If we review the last year of revenue growth, the company posted a terrific increase of 45%. This great performance means it was also able to deliver immense revenue growth over the last three years. Therefore, it's fair to say the revenue growth recently has been superb for the company.
This is in contrast to the rest of the industry, which is expected to grow by 309% over the next year, materially higher than the company's recent medium-term annualised growth rates.
With this information, we can see why Althea Group Holdings is trading at a P/S lower than the industry. It seems most investors are expecting to see the recent limited growth rates continue into the future and are only willing to pay a reduced amount for the stock.
What Does Althea Group Holdings' P/S Mean For Investors?

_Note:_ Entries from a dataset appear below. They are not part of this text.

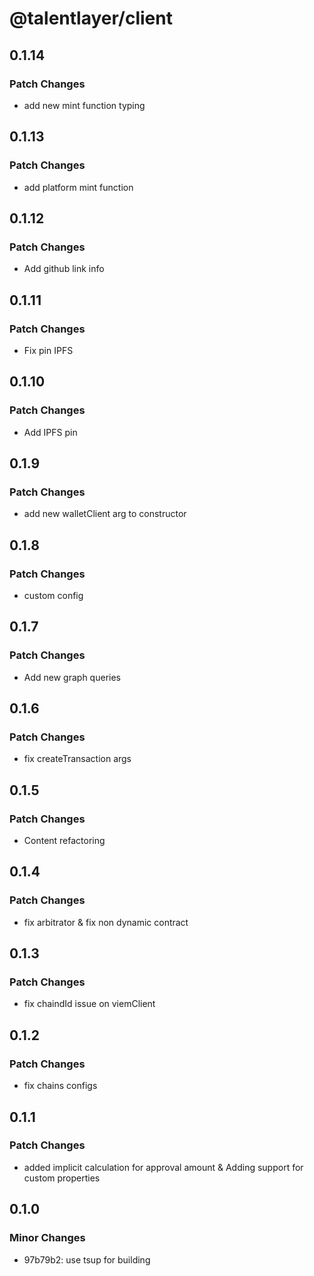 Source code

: # @talentlayer/client

## 0.1.14

### Patch Changes

- add new mint function typing

## 0.1.13

### Patch Changes

- add platform mint function

## 0.1.12

### Patch Changes

- Add github link info

## 0.1.11

### Patch Changes

- Fix pin IPFS

## 0.1.10

### Patch Changes

- Add IPFS pin

## 0.1.9

### Patch Changes

- add new walletClient arg to constructor

## 0.1.8

### Patch Changes

- custom config

## 0.1.7

### Patch Changes

- Add new graph queries

## 0.1.6

### Patch Changes

- fix createTransaction args

## 0.1.5

### Patch Changes

- Content refactoring

## 0.1.4

### Patch Changes

- fix arbitrator & fix non dynamic contract

## 0.1.3

### Patch Changes

- fix chaindId issue on viemClient

## 0.1.2

### Patch Changes

- fix chains configs

## 0.1.1

### Patch Changes

- added implicit calculation for approval amount & Adding support for custom properties

## 0.1.0

### Minor Changes

- 97b79b2: use tsup for building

Shares in Althea Group Holdings have risen appreciably however, its P/S is still subdued. Typically, we'd caution against reading too much into price-to-sales ratios when settling on investment decisions, though it can reveal plenty about what other market participants think about the company.
In line with expectations, Althea Group Holdings maintains its low P/S on the weakness of its recent three-year growth being lower than the wider industry forecast. Right now shareholders are accepting the low P/S as they concede future revenue probably won't provide any pleasant surprises. Unless the recent medium-term conditions improve, they will continue to form a barrier for the share price around these levels.
And what about other risks? Every company has them, and we've spotted 3 warning signs for Althea Group Holdings (of which 1 is significant!) you should know about.
If you're unsure about the strength of Althea Group Holdings' business, why not explore our interactive list of stocks with solid business fundamentals for some other companies you may have missed.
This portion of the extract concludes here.